| Kurzform: | FIBR |
| Mailbox-Kürzel: | FIBR |
| Bevorzugtes Material: | Citrat-Vollblut |
| Alternativmaterial: | Citrat-Plasma |
| Ausnahmematerial: | - |
| Erforderliche Kriterien: | vollständig gefüllte Monovette (korrektes Mischungsverhältnis 9 Teile frisches venöses Blut, 1 Teil Trinatriumcitratlösung) keine geronnenen Proben |
| Einschränkungen/Interferenzen: | Ikterus: keine wesentliche Beeinflussung bis zum Index I von 21 (21 mg/dl) Hämolyse: keine wesentliche Beeinflussung bis zum Index H von 390 (390 mg/dl) Lipämie: keine wesentliche Beeinflussung bis zum Index L von 300 (300 mg/dl) Heparin: keine wesentliche Beeinflussung bis 2 U/ml |
| Methode: | abgeleitetes Fibrinogen |
| Untere Nachweisgrenze (analytische Sensitivität): | 60 mg/dl |
| Umrechnungsfaktoren: | - |
| Referenzintervalle: | s.
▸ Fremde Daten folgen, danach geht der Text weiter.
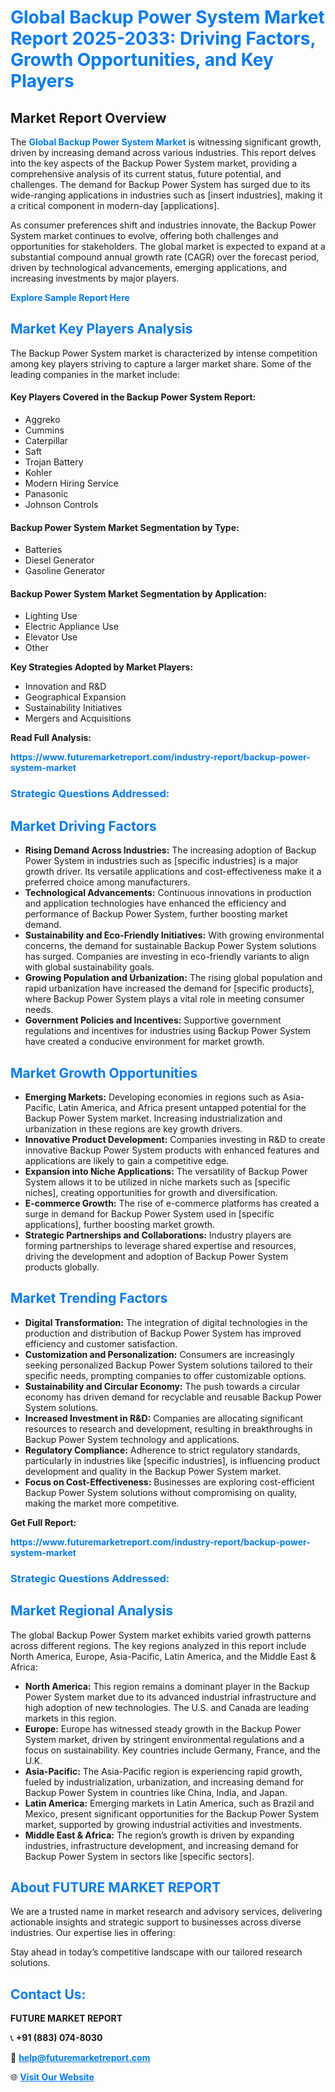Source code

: <h1 style="color: #007BFF;">Global Backup Power System Market Report 2025-2033: Driving Factors, Growth Opportunities, and Key Players</h1>

<section id="overview">
<h2>Market Report Overview</h2>
<p>The <a href="https://www.futuremarketreport.com/industry-report/backup-power-system-market" style="color: #007BFF; text-decoration: none;"><strong>Global Backup Power System Market</strong></a> is witnessing significant growth, driven by increasing demand across various industries. This report delves into the key aspects of the Backup Power System market, providing a comprehensive analysis of its current status, future potential, and challenges. The demand for Backup Power System has surged due to its wide-ranging applications in industries such as [insert industries], making it a critical component in modern-day [applications].</p>
<p>As consumer preferences shift and industries innovate, the Backup Power System market continues to evolve, offering both challenges and opportunities for stakeholders. The global market is expected to expand at a substantial compound annual growth rate (CAGR) over the forecast period, driven by technological advancements, emerging applications, and increasing investments by major players.</p>
</section>

<section id="overview">
<p><a href="https://www.futuremarketreport.com/request-sample/reportId=90143" style="color: #007BFF; text-decoration: none;"><strong>Explore Sample Report Here</strong></a></p>
</section>

<section id="key-players">
<h2 style="color: #007BFF;">Market Key Players Analysis</h2>
<p>The Backup Power System market is characterized by intense competition among key players striving to capture a larger market share. Some of the leading companies in the market include:</p>
<h4>Key Players Covered in the Backup Power System Report:</h4>
<ul><li>Aggreko</li><li>Cummins</li><li>Caterpillar</li><li>Saft</li><li>Trojan Battery</li><li>Kohler</li><li>Modern Hiring Service</li><li>Panasonic</li><li>Johnson Controls</li></ul>
<h4>Backup Power System Market Segmentation by Type:</h4>
<ul><li>Batteries</li><li>Diesel Generator</li><li>Gasoline Generator</li></ul>

<h4>Backup Power System Market Segmentation by Application:</h4>
<ul><li>Lighting Use</li><li>Electric Appliance Use</li><li>Elevator Use</li><li>Other</li></ul>
<p><strong>Key Strategies Adopted by Market Players:</strong></p>
<ul>
<li>Innovation and R&D</li>
<li>Geographical Expansion</li>
<li>Sustainability Initiatives</li>
<li>Mergers and Acquisitions</li>
</ul>
</section>

<section>
<p><strong>Read Full Analysis: </strong></p><a href="https://www.futuremarketreport.com/industry-report/backup-power-system-market" style="color: #007BFF; text-decoration: none;"><strong>https://www.futuremarketreport.com/industry-report/backup-power-system-market</strong></a>
<h3 style="color: #007BFF;">Strategic Questions Addressed:</h3>
</section>

<section id="driving-factors">
<h2 style="color: #007BFF;">Market Driving Factors</h2>
<ul>
<li><strong>Rising Demand Across Industries:</strong> The increasing adoption of Backup Power System in industries such as [specific industries] is a major growth driver. Its versatile applications and cost-effectiveness make it a preferred choice among manufacturers.</li>
<li><strong>Technological Advancements:</strong> Continuous innovations in production and application technologies have enhanced the efficiency and performance of Backup Power System, further boosting market demand.</li>
<li><strong>Sustainability and Eco-Friendly Initiatives:</strong> With growing environmental concerns, the demand for sustainable Backup Power System solutions has surged. Companies are investing in eco-friendly variants to align with global sustainability goals.</li>
<li><strong>Growing Population and Urbanization:</strong> The rising global population and rapid urbanization have increased the demand for [specific products], where Backup Power System plays a vital role in meeting consumer needs.</li>
<li><strong>Government Policies and Incentives:</strong> Supportive government regulations and incentives for industries using Backup Power System have created a conducive environment for market growth.</li>
</ul>
</section>

<section id="growth-opportunities">
<h2 style="color: #007BFF;">Market Growth Opportunities</h2>
<ul>
<li><strong>Emerging Markets:</strong> Developing economies in regions such as Asia-Pacific, Latin America, and Africa present untapped potential for the Backup Power System market. Increasing industrialization and urbanization in these regions are key growth drivers.</li>
<li><strong>Innovative Product Development:</strong> Companies investing in R&D to create innovative Backup Power System products with enhanced features and applications are likely to gain a competitive edge.</li>
<li><strong>Expansion into Niche Applications:</strong> The versatility of Backup Power System allows it to be utilized in niche markets such as [specific niches], creating opportunities for growth and diversification.</li>
<li><strong>E-commerce Growth:</strong> The rise of e-commerce platforms has created a surge in demand for Backup Power System used in [specific applications], further boosting market growth.</li>
<li><strong>Strategic Partnerships and Collaborations:</strong> Industry players are forming partnerships to leverage shared expertise and resources, driving the development and adoption of Backup Power System products globally.</li>
</ul>
</section>

<section id="trending-factors">
<h2 style="color: #007BFF;">Market Trending Factors</h2>
<ul>
<li><strong>Digital Transformation:</strong> The integration of digital technologies in the production and distribution of Backup Power System has improved efficiency and customer satisfaction.</li>
<li><strong>Customization and Personalization:</strong> Consumers are increasingly seeking personalized Backup Power System solutions tailored to their specific needs, prompting companies to offer customizable options.</li>
<li><strong>Sustainability and Circular Economy:</strong> The push towards a circular economy has driven demand for recyclable and reusable Backup Power System solutions.</li>
<li><strong>Increased Investment in R&D:</strong> Companies are allocating significant resources to research and development, resulting in breakthroughs in Backup Power System technology and applications.</li>
<li><strong>Regulatory Compliance:</strong> Adherence to strict regulatory standards, particularly in industries like [specific industries], is influencing product development and quality in the Backup Power System market.</li>
<li><strong>Focus on Cost-Effectiveness:</strong> Businesses are exploring cost-efficient Backup Power System solutions without compromising on quality, making the market more competitive.</li>
</ul>
</section>

<section>
<p><strong>Get Full Report: </strong></p><a href="https://www.futuremarketreport.com/industry-report/backup-power-system-market" style="color: #007BFF; text-decoration: none;"><strong>https://www.futuremarketreport.com/industry-report/backup-power-system-market</strong></a>
<h3 style="color: #007BFF;">Strategic Questions Addressed:</h3>
</section>


<section id="regional-analysis">
<h2 style="color: #007BFF;">Market Regional Analysis</h2>
<p>The global Backup Power System market exhibits varied growth patterns across different regions. The key regions analyzed in this report include North America, Europe, Asia-Pacific, Latin America, and the Middle East & Africa:</p>
<ul>
<li><strong>North America:</strong> This region remains a dominant player in the Backup Power System market due to its advanced industrial infrastructure and high adoption of new technologies. The U.S. and Canada are leading markets in this region.</li>
<li><strong>Europe:</strong> Europe has witnessed steady growth in the Backup Power System market, driven by stringent environmental regulations and a focus on sustainability. Key countries include Germany, France, and the U.K.</li>
<li><strong>Asia-Pacific:</strong> The Asia-Pacific region is experiencing rapid growth, fueled by industrialization, urbanization, and increasing demand for Backup Power System in countries like China, India, and Japan.</li>
<li><strong>Latin America:</strong> Emerging markets in Latin America, such as Brazil and Mexico, present significant opportunities for the Backup Power System market, supported by growing industrial activities and investments.</li>
<li><strong>Middle East & Africa:</strong> The region’s growth is driven by expanding industries, infrastructure development, and increasing demand for Backup Power System in sectors like [specific sectors].</li>
</ul>
</section>

<footer>
<h2 style="color: #007BFF;">About FUTURE MARKET REPORT</h2>
<p>We are a trusted name in market research and advisory services, delivering actionable insights and strategic support to businesses across diverse industries. Our expertise lies in offering:</p>

<p>Stay ahead in today’s competitive landscape with our tailored research solutions.</p>

<h2 style="color: #007BFF;">Contact Us:</h2>
<p><strong>FUTURE MARKET REPORT</strong></p>
<p>📞 <strong>+91 (883) 074-8030</strong></p>
<p>📧 <strong><a href="mailto:help@futuremarketreport.com" style="color: #007BFF;">help@futuremarketreport.com</a></strong></p>
<p>🌐 <strong><a href="https://www.futuremarketreport.com/" style="color: #007BFF;">Visit Our Website</a></strong></p>
</footer>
Liste der biologischen Referenzintervalle |
| Bemerkungen: | |
| Literatur/Quelle: | Testanleitung HemosIL RecombiPlasTin, Instrumentation Laboratory München |
Aktivierung des extrinsischen Gerinnungssystems von Humanplasma durch Zugabe des standardisiert hergestellten Reagenzes RecombiPlasTin.
Fibrinogen, der Faktor I der Blutgerinnung, ist ein löslicher Eiweißkörper (Glykoprotein), der in der Leber gebildet wird. Erniedrigte Werte kommen bei schweren Lebererkrankungen wie der Zirrhose, bei Kachexie, nach schweren Operationen, fibrinolytischer Therapie sowie bei Verbrauchskoagulopathien vor. Fibrinogen ist ein Akute-Phase-Protein und kann zur Diagnostik von Entzündungen und Gewebsverletzungen genutzt werden. Stark erhöht ist der Fibrinogenwert auch bei Verschlussikterus und Cholestase.